Two firefighters died last week after a crash at neighbouring Buxton, as they battled the Green Wattle Creek fire. It's feared 40 homes have been lost in the bushfire that tore through Buxton, Balmoral, Bargo and surrounding areas.
"It's devastating not knowing whether your property is standing or not. Unfortunately, we have received bad news. There isn't much left," Berejiklian said on Sunday, at a press conference alongside Prime Minister Scott Morrison, recently returned from his Hawaii holiday.
"I understand expert teams are going in on the ground in a lot of those communities today, to make full assessments and to let people know when it is safe to go back.

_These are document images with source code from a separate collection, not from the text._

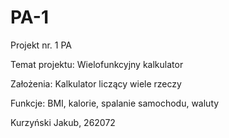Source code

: # PA-1
Projekt nr. 1 PA 

Temat projektu: Wielofunkcyjny kalkulator

Założenia: Kalkulator liczący wiele rzeczy

Funkcje: BMI, kalorie, spalanie samochodu, waluty


Kurzyński Jakub, 262072
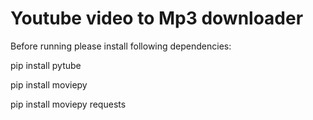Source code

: 
# Youtube video to Mp3 downloader

Before running please install following dependencies: 

pip install pytube

pip install moviepy

pip install moviepy requests





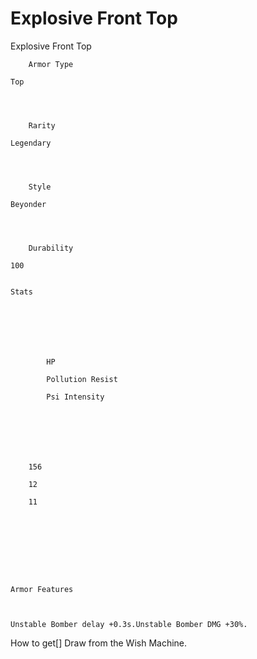 # Explosive Front Top

Explosive Front Top


	
		
		
	
	



	
		Armor Type
	
	Top



	
		Rarity
	
	Legendary



	
		Style
	
	Beyonder



	
		Durability
	
	100


	Stats

	
	
	
	
		
		
			HP
		
			Pollution Resist
		
			Psi Intensity
		
		
	
	
	
	
	
		156
	
		12
	
		11
	
	
	






	Armor Features


	
	Unstable Bomber delay +0.3s.Unstable Bomber DMG +30%.







How to get[]
Draw from the Wish Machine.
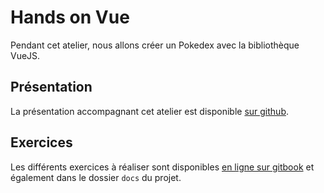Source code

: # Hands on Vue

Pendant cet atelier, nous allons créer un Pokedex avec la bibliothèque VueJS.

## Présentation

La présentation accompagnant cet atelier est disponible [sur github](https://mathieumure.github.io/hands-on-vue/).

## Exercices

Les différents exercices à réaliser sont disponibles [en ligne sur gitbook](https://mathieumure.gitbooks.io/handson-vue/) et également dans le dossier `docs` du projet.
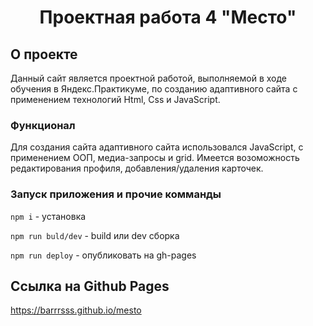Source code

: <h1 align="center">Проектная работа 4 "Место"</h1>

## О проекте

Данный сайт является проектной работой, выполняемой в ходе обучения в Яндекс.Практикуме, по созданию адаптивного сайта с применением технологий Html, Css и JavaScript.

### Функционал

Для создания сайта адаптивного сайта использовался JavaScript, с применением ООП, медиа-запросы и grid.
Имеется возоможность редактирования профиля, добавления/удаления карточек.

### Запуск приложения и прочие комманды

`npm i` - установка

`npm run buld/dev` - build или dev сборка

`npm run deploy` - опубликовать на gh-pages

## Ссылка на Github Pages
https://barrrsss.github.io/mesto
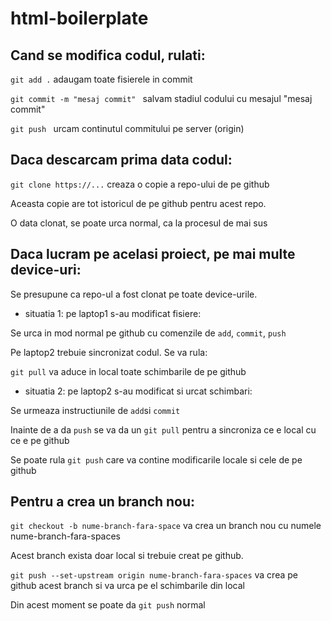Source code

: # html-boilerplate

## Cand se modifica codul, rulati:

`git add .` adaugam toate fisierele in commit

`git commit -m "mesaj commit" ` salvam stadiul codului cu mesajul "mesaj commit"

`git push ` urcam continutul commitului pe server (origin)

## Daca descarcam prima data codul:

`git clone https://...` creaza o copie a repo-ului de pe github

Aceasta copie are tot istoricul de pe github pentru acest repo.

O data clonat, se poate urca normal, ca la procesul de mai sus

## Daca lucram pe acelasi proiect, pe mai multe device-uri:

Se presupune ca repo-ul a fost clonat pe toate device-urile.

- situatia 1: pe laptop1 s-au modificat fisiere:

Se urca in mod normal pe github cu comenzile de `add`, `commit`, `push`

Pe laptop2 trebuie sincronizat codul. Se va rula:

`git pull` va aduce in local toate schimbarile de pe github

- situatia 2: pe laptop2 s-au modificat si urcat schimbari:

Se urmeaza instructiunile de `add`si `commit`

Inainte de a da `push` se va da un `git pull` pentru a sincroniza ce e local cu ce e pe github

Se poate rula `git push` care va contine modificarile locale si cele de pe github

## Pentru a crea un branch nou:

`git checkout -b nume-branch-fara-space` va crea un branch nou cu numele nume-branch-fara-spaces

Acest branch exista doar local si trebuie creat pe github.

`git push --set-upstream origin nume-branch-fara-spaces` va crea pe github acest branch si va urca pe el schimbarile din local

Din acest moment se poate da `git push` normal
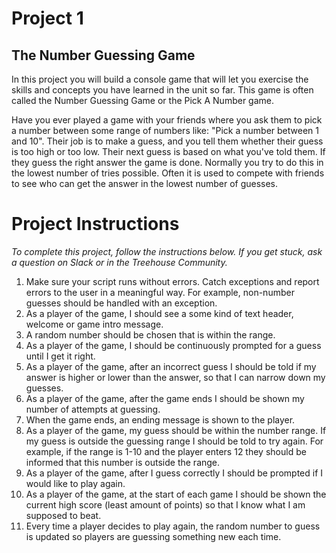 # Project 1
## The Number Guessing Game

In this project you will build a console game that will let you exercise the skills and concepts you have learned in the unit so far. This game is often called the Number Guessing Game or the Pick A Number game.

Have you ever played a game with your friends where you ask them to pick a number between some range of numbers like: "Pick a number between 1 and 10". Their job is to make a guess, and you tell them whether their guess is too high or too low. Their next guess is based on what you've told them. If they guess the right answer the game is done. Normally you try to do this in the lowest number of tries possible. Often it is used to compete with friends to see who can get the answer in the lowest number of guesses.

# Project Instructions
*To complete this project, follow the instructions below. If you get stuck, ask a question on Slack or in the Treehouse Community.*

1. Make sure your script runs without errors. Catch exceptions and report errors to the user in a meaningful way.
For example, non-number guesses should be handled with an exception.
2. As a player of the game, I should see a some kind of text header, welcome or game intro message.
3. A random number should be chosen that is within the range.
4. As a player of the game, I should be continuously prompted for a guess until I get it right.
5. As a player of the game, after an incorrect guess I should be told if my answer is higher or lower than the answer, so that I can narrow down my guesses.
6. As a player of the game, after the game ends I should be shown my number of attempts at guessing.
7. When the game ends, an ending message is shown to the player.
8. As a player of the game, my guess should be within the number range. If my guess is outside the guessing range I should be told to try again.
For example, if the range is 1-10 and the player enters 12 they should be informed that this number is outside the range.
9. As a player of the game, after I guess correctly I should be prompted if I would like to play again.
10. As a player of the game, at the start of each game I should be shown the current high score (least amount of points) so that I know what I am supposed to beat.
11. Every time a player decides to play again, the random number to guess is updated so players are guessing something new each time.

Even if people have lost their properties, they still want to go back to see what's left and if there is anything they can salvage."
"We know that's part of the recovery. We want people to have access to their land, to their property, as soon as they can, but it has to be safe."
The premier said some residents would be allowed to return to their properties "today or tomorrow" but others could have to wait longer.
Fire and Rescue NSW duty commander Inspector Kernin Lambert said the Green Wattle Creek fire was deadly on Thursday.
"Around the Balmoral village, we had two fire fronts come together and they merged," he told ABC TV at the time.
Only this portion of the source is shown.